Ülkemizde yazarlara ve sanatçılara; konferans salonlarını, fuar alanlarını dolduran, kitleleri belli bir mekana taşıyarak ilgili aktiviteyi düzenleyen “kurumun” PR çalışmasına katkıda bulunan kimseler gözüyle bakılıyor. Yazarın durduğu yer figüranlaşıyor böylelikle. Ne söylenildiği de bunu kimin dinlediği de önemsenmiyor. Kaldı ki mühim olan ne anlattığından çok, sanatçının “ne olduğu” olmalı. Fakat bu kimin umurunda? Bir salon, kalabalık gruplarca doldurulsun, kenara köşeye birkaç tanıtım afişi asılsın, hemen peşinden buna dair dikkat çekici haberler yapılsın kâfi. Bu yalınkatlığı, bu tekdüze yönelimi kabul etmek, kültür sanat ortamındaki niteliksizliğe çanak tutmak değilse nedir?

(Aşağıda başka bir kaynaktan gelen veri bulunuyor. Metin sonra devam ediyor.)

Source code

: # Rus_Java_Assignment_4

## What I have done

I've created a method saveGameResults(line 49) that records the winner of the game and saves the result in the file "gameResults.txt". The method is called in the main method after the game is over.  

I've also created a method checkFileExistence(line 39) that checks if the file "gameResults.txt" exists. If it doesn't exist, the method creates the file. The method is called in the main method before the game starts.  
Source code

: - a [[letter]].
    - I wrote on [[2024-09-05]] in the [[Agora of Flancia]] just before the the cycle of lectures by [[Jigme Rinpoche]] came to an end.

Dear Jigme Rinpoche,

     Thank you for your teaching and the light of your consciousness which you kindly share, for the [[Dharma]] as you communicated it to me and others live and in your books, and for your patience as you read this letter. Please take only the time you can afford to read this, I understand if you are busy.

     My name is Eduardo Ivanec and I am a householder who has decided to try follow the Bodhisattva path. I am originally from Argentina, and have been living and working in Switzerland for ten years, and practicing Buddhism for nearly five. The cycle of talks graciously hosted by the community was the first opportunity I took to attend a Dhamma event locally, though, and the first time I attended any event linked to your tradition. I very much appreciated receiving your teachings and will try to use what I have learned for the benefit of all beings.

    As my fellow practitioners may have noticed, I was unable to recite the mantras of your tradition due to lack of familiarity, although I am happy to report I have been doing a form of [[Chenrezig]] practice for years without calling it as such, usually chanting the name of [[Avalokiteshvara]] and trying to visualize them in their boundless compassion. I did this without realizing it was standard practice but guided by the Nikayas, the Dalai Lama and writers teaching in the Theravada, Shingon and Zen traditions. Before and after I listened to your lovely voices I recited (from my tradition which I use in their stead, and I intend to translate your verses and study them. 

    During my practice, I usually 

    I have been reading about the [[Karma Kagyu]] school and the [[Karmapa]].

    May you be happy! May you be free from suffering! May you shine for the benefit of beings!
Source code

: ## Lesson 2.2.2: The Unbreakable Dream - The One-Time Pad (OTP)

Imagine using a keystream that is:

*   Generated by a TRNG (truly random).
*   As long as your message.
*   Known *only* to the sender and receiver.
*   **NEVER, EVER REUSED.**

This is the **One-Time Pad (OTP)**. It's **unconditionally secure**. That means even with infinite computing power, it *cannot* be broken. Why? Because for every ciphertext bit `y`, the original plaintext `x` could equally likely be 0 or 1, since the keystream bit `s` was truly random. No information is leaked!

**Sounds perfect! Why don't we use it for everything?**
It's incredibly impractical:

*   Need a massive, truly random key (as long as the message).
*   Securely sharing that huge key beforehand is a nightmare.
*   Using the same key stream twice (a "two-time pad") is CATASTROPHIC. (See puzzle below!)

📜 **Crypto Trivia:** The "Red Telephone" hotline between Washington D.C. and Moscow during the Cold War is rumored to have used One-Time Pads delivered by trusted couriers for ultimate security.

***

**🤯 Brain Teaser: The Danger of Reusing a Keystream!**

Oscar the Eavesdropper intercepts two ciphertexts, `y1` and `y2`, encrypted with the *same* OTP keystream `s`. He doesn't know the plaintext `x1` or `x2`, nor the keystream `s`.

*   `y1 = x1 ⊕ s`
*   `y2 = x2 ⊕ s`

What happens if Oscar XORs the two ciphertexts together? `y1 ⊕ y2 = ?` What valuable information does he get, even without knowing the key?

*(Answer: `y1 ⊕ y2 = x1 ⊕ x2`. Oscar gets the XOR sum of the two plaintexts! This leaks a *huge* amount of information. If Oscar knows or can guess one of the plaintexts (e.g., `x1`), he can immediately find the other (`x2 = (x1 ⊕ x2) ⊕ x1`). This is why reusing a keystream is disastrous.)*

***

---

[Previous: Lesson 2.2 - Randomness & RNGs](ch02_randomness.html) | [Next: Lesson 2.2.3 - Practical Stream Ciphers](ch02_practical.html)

Bu programlar çoğunlukla, aynı kişilerin, aynı cümlelerle konuştuğu, salt yapılmak için yapılan aktivitelere dönüştü. Bunun savunusu da, başlangıçta söz ettiğim kavramlardan oluşan bir kılıfla servis ediliyor. İçinde bulunduğumuz şey, hiçbir sorgulamanın, hiçbir itiraz edişin gedik açamadığı kör edici bir körlük.